_WORK ORDER_: Because only the count matters, report how many lines in the material hold the string "such" and nothing more.

────────────────────────────────────────

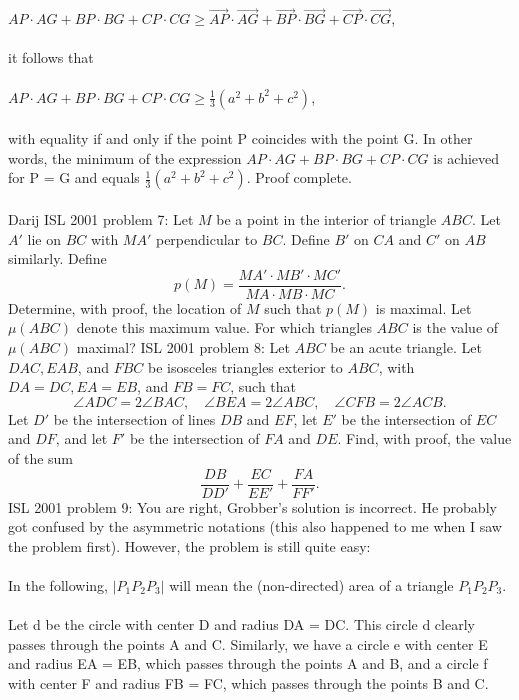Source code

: $AP\cdot AG+BP\cdot BG+CP\cdot CG\geq \overrightarrow{AP}\cdot \overrightarrow{AG}+\overrightarrow{BP}\cdot \overrightarrow{BG}+\overrightarrow{CP}\cdot \overrightarrow{CG}$, \\\\
it follows that \\\\
$AP\cdot AG+BP\cdot BG+CP\cdot CG\geq \frac13 \left( a^2+b^2+c^2\right) $, \\\\
with equality if and only if the point P coincides with the point G. In other words, the minimum of the expression $AP\cdot AG+BP\cdot BG+CP\cdot CG$ is achieved for P = G and equals $\frac13 \left( a^2+b^2+c^2\right) $. Proof complete. \\\\
Darij 
ISL 2001 problem 7:  Let $M$ be a point in the interior of triangle $ABC$. Let $A'$ lie on $BC$ with $MA'$ perpendicular to $BC$. Define $B'$ on $CA$ and $C'$ on $AB$ similarly.  Define
\[ p(M) = \frac{MA' \cdot MB' \cdot MC'}{MA \cdot MB \cdot MC}. \]
Determine, with proof, the location of $M$ such that $p(M)$ is maximal.  Let $\mu(ABC)$ denote this maximum value.  For which triangles $ABC$ is the value of $\mu(ABC)$ maximal? 
ISL 2001 problem 8:  Let $ABC$ be an acute triangle.  Let $DAC,EAB$, and $FBC$ be isosceles triangles exterior to $ABC$, with $DA=DC, EA=EB$, and $FB=FC$, such that
\[ \angle ADC = 2\angle BAC, \quad \angle BEA= 2 \angle ABC, \quad
\angle CFB = 2 \angle ACB. \]
Let $D'$  be the intersection of lines $DB$ and $EF$, let $E'$ be the intersection of $EC$ and $DF$, and let $F'$   be the intersection of $FA$ and $DE$. Find, with proof, the value of the sum
\[ \frac{DB}{DD'}+\frac{EC}{EE'}+\frac{FA}{FF'}. \] 
ISL 2001 problem 9:  You are right, Grobber's solution is incorrect. He probably got confused by the asymmetric notations (this also happened to me when I saw the problem first). However, the problem is still quite easy: \\\\
In the following, $\left|P_1P_2P_3\right|$ will mean the (non-directed) area of a triangle $P_1P_2P_3$. \\\\
Let d be the circle with center D and radius DA = DC. This circle d clearly passes through the points A and C. Similarly, we have a circle e with center E and radius EA = EB, which passes through the points A and B, and a circle f with center F and radius FB = FC, which passes through the points B and C. \\\\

────────────────────────────────────────

_EXERCISE RESULT_: 2